*TASK REQUIREMENTS*
Print each line below verbatim, skipping every picture.

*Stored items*
--- START ---

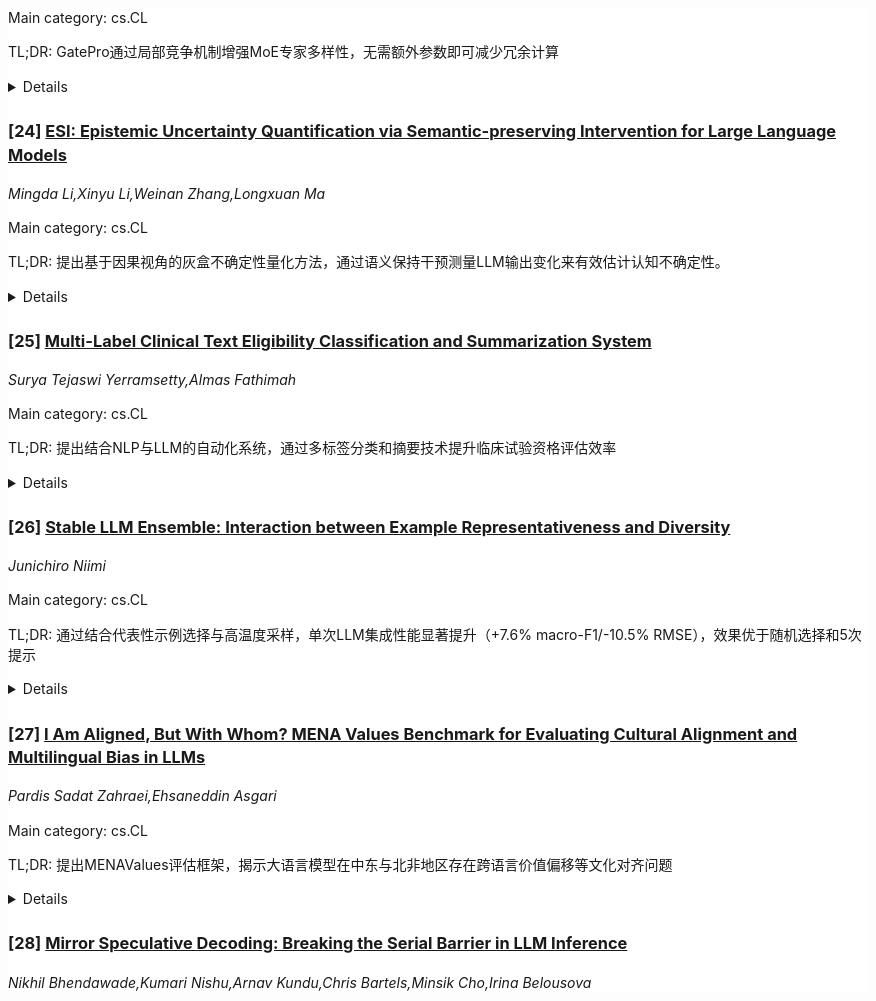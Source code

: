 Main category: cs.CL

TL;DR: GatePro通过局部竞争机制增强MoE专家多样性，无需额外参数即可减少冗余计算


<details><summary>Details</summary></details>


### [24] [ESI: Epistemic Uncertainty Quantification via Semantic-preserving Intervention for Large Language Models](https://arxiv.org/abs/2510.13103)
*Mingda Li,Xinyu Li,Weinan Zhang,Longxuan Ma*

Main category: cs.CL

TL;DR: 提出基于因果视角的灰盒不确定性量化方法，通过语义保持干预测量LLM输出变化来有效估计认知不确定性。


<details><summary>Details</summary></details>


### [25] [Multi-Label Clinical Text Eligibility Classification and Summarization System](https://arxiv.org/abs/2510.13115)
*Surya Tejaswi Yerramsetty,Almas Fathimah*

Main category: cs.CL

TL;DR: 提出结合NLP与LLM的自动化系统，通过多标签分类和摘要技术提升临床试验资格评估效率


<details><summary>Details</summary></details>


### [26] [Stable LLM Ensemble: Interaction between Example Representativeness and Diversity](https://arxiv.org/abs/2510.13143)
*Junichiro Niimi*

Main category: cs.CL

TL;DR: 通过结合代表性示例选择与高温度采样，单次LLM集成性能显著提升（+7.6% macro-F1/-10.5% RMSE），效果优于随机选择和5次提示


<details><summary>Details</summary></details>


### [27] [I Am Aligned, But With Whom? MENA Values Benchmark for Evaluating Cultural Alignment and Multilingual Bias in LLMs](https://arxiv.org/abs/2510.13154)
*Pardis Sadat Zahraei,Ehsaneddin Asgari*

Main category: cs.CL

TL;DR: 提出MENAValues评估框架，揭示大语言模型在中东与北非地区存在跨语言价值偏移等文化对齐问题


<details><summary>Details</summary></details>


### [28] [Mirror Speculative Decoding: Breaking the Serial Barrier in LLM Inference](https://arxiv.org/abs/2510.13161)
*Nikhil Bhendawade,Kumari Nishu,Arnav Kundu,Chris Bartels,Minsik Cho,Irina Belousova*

--- END ---

*ANSWER TO THE PROBLEM*
Source code

: Main category: cs.CL

TL;DR: GatePro通过局部竞争机制增强MoE专家多样性，无需额外参数即可减少冗余计算


<details><summary>Details</summary></details>


### [24] [ESI: Epistemic Uncertainty Quantification via Semantic-preserving Intervention for Large Language Models](https://arxiv.org/abs/2510.13103)
*Mingda Li,Xinyu Li,Weinan Zhang,Longxuan Ma*

Main category: cs.CL

TL;DR: 提出基于因果视角的灰盒不确定性量化方法，通过语义保持干预测量LLM输出变化来有效估计认知不确定性。


<details><summary>Details</summary></details>


### [25] [Multi-Label Clinical Text Eligibility Classification and Summarization System](https://arxiv.org/abs/2510.13115)
*Surya Tejaswi Yerramsetty,Almas Fathimah*

Main category: cs.CL

TL;DR: 提出结合NLP与LLM的自动化系统，通过多标签分类和摘要技术提升临床试验资格评估效率


<details><summary>Details</summary></details>


### [26] [Stable LLM Ensemble: Interaction between Example Representativeness and Diversity](https://arxiv.org/abs/2510.13143)
*Junichiro Niimi*

Main category: cs.CL

TL;DR: 通过结合代表性示例选择与高温度采样，单次LLM集成性能显著提升（+7.6% macro-F1/-10.5% RMSE），效果优于随机选择和5次提示


<details><summary>Details</summary></details>


### [27] [I Am Aligned, But With Whom? MENA Values Benchmark for Evaluating Cultural Alignment and Multilingual Bias in LLMs](https://arxiv.org/abs/2510.13154)
*Pardis Sadat Zahraei,Ehsaneddin Asgari*

Main category: cs.CL

TL;DR: 提出MENAValues评估框架，揭示大语言模型在中东与北非地区存在跨语言价值偏移等文化对齐问题


<details><summary>Details</summary></details>


### [28] [Mirror Speculative Decoding: Breaking the Serial Barrier in LLM Inference](https://arxiv.org/abs/2510.13161)
*Nikhil Bhendawade,Kumari Nishu,Arnav Kundu,Chris Bartels,Minsik Cho,Irina Belousova*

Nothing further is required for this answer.